My name is Emily Messner, and I am a senior graduating from Drexel University with a degree in chemistry. I started working on the CombiUgi project in Dr. Bradley’s laboratory in September 2007. My experience here has reinforced the principles I learned during my co-ops. Organization and understanding the effectiveness of methods are the keys to running effective experiments. I have completed eighteen experiments in the UsefulChem wiki, and I feel as though I have learned a great deal as a part of this research group.
Everything is available as an Opensource approach to chemistry in a wiki format, so editing can be done as experiments progress. Also, when dealing with so many different combinations of starting materials to generate Ugi products, it is much easier to file everything appropriately into Google documents. I have used various database programs during my work experience, but this was my first time adding the details of my experiments into a wiki. The result is a very interesting “laboratory notebook” in which you can keep track of everything in a neat manner, generally avoiding the messy format of a paper notebook.

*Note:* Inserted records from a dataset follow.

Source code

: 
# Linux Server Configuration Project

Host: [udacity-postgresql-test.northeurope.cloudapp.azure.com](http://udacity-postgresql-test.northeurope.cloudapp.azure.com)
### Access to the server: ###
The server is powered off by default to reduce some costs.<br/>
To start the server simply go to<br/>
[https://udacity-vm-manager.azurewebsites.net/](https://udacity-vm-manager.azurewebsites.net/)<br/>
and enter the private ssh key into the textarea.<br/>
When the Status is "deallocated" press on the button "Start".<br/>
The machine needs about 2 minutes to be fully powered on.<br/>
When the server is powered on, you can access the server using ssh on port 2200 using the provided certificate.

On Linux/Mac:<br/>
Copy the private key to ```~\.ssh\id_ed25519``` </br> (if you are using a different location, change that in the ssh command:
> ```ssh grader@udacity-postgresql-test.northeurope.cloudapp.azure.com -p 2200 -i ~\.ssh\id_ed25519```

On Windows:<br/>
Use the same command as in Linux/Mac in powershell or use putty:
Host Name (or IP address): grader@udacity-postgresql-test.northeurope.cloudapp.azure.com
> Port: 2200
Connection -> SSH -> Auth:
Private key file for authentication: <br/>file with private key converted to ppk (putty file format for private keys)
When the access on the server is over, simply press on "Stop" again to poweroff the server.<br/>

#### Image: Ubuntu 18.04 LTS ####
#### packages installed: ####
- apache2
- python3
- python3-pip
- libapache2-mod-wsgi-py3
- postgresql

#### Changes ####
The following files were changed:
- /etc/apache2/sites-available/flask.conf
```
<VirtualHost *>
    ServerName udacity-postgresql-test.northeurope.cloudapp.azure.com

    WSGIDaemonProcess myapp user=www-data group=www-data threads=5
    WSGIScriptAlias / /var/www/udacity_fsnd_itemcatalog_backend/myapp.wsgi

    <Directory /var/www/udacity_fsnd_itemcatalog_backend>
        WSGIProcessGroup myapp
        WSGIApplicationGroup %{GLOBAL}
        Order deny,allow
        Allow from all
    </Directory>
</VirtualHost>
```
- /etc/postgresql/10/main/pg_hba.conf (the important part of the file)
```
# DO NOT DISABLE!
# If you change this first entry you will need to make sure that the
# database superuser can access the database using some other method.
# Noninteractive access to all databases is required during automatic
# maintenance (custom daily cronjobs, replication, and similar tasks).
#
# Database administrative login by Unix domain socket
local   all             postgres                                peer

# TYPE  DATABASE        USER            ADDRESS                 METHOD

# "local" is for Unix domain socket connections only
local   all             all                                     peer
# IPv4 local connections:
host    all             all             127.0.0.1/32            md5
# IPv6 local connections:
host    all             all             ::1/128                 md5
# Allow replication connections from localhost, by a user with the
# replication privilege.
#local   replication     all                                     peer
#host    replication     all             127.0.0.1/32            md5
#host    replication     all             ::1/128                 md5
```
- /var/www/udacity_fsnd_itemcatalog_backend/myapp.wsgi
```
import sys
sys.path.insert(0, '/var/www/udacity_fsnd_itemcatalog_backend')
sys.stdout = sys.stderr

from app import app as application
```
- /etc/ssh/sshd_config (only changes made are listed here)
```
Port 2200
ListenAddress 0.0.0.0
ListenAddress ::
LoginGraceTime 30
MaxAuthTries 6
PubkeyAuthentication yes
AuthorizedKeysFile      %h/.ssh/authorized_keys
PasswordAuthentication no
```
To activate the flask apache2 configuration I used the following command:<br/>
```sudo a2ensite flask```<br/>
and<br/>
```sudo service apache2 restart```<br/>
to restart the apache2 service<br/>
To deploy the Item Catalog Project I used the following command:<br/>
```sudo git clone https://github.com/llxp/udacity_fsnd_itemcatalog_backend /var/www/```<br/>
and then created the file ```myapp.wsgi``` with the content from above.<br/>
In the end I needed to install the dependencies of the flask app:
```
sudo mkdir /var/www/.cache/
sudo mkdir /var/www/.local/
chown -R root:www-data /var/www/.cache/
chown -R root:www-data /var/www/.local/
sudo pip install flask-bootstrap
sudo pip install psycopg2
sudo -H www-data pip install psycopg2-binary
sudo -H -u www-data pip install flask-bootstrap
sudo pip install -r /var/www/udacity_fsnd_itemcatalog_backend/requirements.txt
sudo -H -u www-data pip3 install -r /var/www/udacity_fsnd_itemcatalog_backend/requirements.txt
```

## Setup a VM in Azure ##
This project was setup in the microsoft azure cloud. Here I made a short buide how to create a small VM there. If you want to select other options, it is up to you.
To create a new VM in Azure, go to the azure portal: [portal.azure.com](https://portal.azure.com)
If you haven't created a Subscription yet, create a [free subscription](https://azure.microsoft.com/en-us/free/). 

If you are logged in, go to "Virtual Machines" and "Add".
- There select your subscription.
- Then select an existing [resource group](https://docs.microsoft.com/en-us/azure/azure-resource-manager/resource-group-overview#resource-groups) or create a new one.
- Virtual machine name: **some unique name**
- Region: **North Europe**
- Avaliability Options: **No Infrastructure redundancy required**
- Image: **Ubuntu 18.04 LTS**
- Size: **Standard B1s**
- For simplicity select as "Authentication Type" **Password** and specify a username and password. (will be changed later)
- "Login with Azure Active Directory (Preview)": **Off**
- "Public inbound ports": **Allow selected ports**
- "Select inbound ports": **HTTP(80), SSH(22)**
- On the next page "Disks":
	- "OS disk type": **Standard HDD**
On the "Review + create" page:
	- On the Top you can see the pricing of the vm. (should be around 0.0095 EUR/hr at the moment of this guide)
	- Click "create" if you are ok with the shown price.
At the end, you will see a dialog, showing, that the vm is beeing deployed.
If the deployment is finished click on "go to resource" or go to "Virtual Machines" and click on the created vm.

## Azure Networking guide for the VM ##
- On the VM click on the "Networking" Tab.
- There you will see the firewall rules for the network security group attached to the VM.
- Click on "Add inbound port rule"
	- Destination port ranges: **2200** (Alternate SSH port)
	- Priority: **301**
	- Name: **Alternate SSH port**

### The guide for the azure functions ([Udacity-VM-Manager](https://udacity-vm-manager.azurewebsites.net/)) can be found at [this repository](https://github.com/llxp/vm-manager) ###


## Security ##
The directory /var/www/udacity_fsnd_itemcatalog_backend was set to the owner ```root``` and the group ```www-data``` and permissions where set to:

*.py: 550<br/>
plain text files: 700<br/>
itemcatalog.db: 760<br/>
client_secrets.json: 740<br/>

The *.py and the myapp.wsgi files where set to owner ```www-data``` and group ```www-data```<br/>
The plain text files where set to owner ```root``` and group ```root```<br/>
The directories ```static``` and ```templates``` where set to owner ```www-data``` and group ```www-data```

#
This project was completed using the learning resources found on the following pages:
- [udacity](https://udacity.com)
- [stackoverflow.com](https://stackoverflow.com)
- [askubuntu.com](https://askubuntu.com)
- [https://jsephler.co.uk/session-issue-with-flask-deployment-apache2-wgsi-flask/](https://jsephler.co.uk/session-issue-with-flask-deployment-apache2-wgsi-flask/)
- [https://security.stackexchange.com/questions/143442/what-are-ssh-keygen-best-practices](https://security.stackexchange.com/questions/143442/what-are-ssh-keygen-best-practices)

The Ugi reaction was also a new experience for me. It is a relatively simple procedure to perform, but there are many unknown aspects which we have been able to further investigate. The multi-component reaction involves the addition of an amine, an aldehyde, an acid and an isocyanide to a solvent (usually methanol). If a clear solution can be obtained using a specific set of starting materials, there is a chance that a solid Ugi product will form.
Experimental
Investigation of Data Trends
There were many interesting trends in the data that has been collected. Although the Ugi reaction is not difficult to perform, there are still many aspects which we have been able to further investigate. Some of these aspects include the concentration of the starting materials in the solvent, which solvents can be used, and the kinetics of the reaction. When I started my experiments, there was an issue with the phenanthrene-9-carboxaldehyde. After taking an HNMR, Khalid helped us determine that the aldehyde we thought we were using was not what was actually in the container. Once a new container was ordered from Sigma-Aldrich, an HNMR of the new aldehyde was obtained, and it was determined that this was a pure compound.
There are a few solid products which were formed using phenanthrene-9-carboxaldehyde:
This shows that phenanthrene-9-carboxaldehyde is soluble in methanol and furfurylamine with various different acids and two different isocyanides.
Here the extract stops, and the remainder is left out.